In July, Coscia and co-authors published a paper in the journal Brain, which made the case for personalised stroke therapies. The paper compared 64 clinical trials and studies, all of which explored neurotechnology-aided treatments for rehabilitation of the arm after stroke.

“There are several neurotechnologies currently available for rehabilitation of the arm for stroke patients – these include robotics, muscular electrical stimulation, brain stimulation, brain computer interfaces (BCI), virtual reality, wearable and tracking devices,” says Coscia. “We found that solutions for individuals with severe upper limb disability after stroke are not widespread. It is a field where a lot can be still done.”

We need to be more precise and think about solutions that suit the individual.

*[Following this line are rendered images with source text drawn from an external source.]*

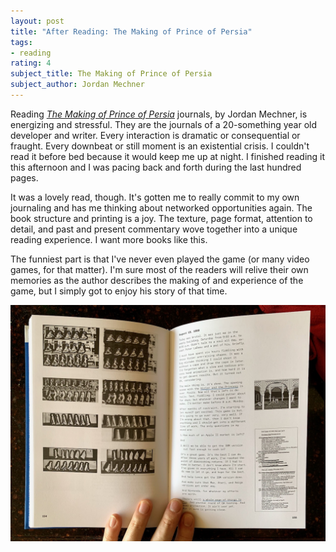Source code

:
 ```yaml
---
layout: post
title: "After Reading: The Making of Prince of Persia"
tags:
- reading
rating: 4
subject_title: The Making of Prince of Persia
subject_author: Jordan Mechner
---
```


Reading [_The Making of Prince of Persia_][0] journals, by Jordan Mechner, is energizing and stressful. They are the journals of a 20-something year old developer and writer. Every interaction is dramatic or consequential or fraught. Every downbeat or still moment is an existential crisis. I couldn't read it before bed because it would keep me up at night. I finished reading it this afternoon and I was pacing back and forth during the last hundred pages.

It was a lovely read, though. It's gotten me to really commit to my own journaling and has me thinking about networked opportunities again. The book structure and printing is a joy. The texture, page format, attention to detail, and past and present commentary wove together into a unique reading experience. I want more books like this.

The funniest part is that I've never even played the game (or many video games, for that matter). I'm sure most of the readers will relive their own memories as the author describes the making of and experience of the game, but I simply got to enjoy his story of that time.

![Photo of The Making of Prince of Persia book](/media/prince-of-persia.jpg)

[0]: https://press.stripe.com/#the-making-of-prince-of-persia
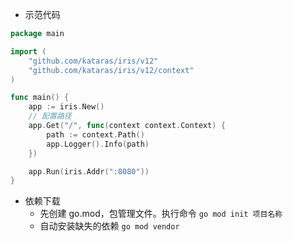 
- 示范代码
```go
package main

import (
    "github.com/kataras/iris/v12"
    "github.com/kataras/iris/v12/context"
)

func main() {
    app := iris.New()
    // 配置路径
    app.Get("/", func(context context.Context) {
		path := context.Path()
		app.Logger().Info(path)
	})

    app.Run(iris.Addr(":8080"))
} 
```



- 依赖下载
  - 先创建 go.mod，包管理文件。执行命令 `go mod init 项目名称`
  - 自动安装缺失的依赖 `go mod vendor`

The team is now planning a trial to see how multiple approaches might be used in combination. Scheduled to start in Switzerland in October, the trial will test the safety and efficacy of various neurotechnologies on a small population of patients.

“We will start with BCI, robotics and muscular stimulation, and will measure the extent to which motor recovery improves,” says Coscia. “We will continue with the use of these neurotechnologies until the individual stops improving. If they do not progress we will add brain stimulation to see if this boosts the effect of treatment and we will continue to monitor motor recovery. We hope the trial will provide a proof of concept of a personalised approach.”

As Laabs explains, there are a number of groups around the world that have been trying to build a brain-computer interface for neurorehabilitation.

“The thought is that if you’re able to measure when someone’s intending to move, and you couple that measurement with a time-coordinated movement that’s aided either with a robot or electrical simulation, you can provide suitable controlled sensory feedback linked to intention which promotes a more natural rehabilitation strategy,” she says. “It might lead to some neuroplasticity, strengthening any pathways in the brain that may still be remaining after the stroke.”

Of course, we are not yet at a point where neurotechnologies are in common use, particularly those that can be used outside of clinical settings. However, with research continuing apace we appear to be getting close to some major breakthroughs.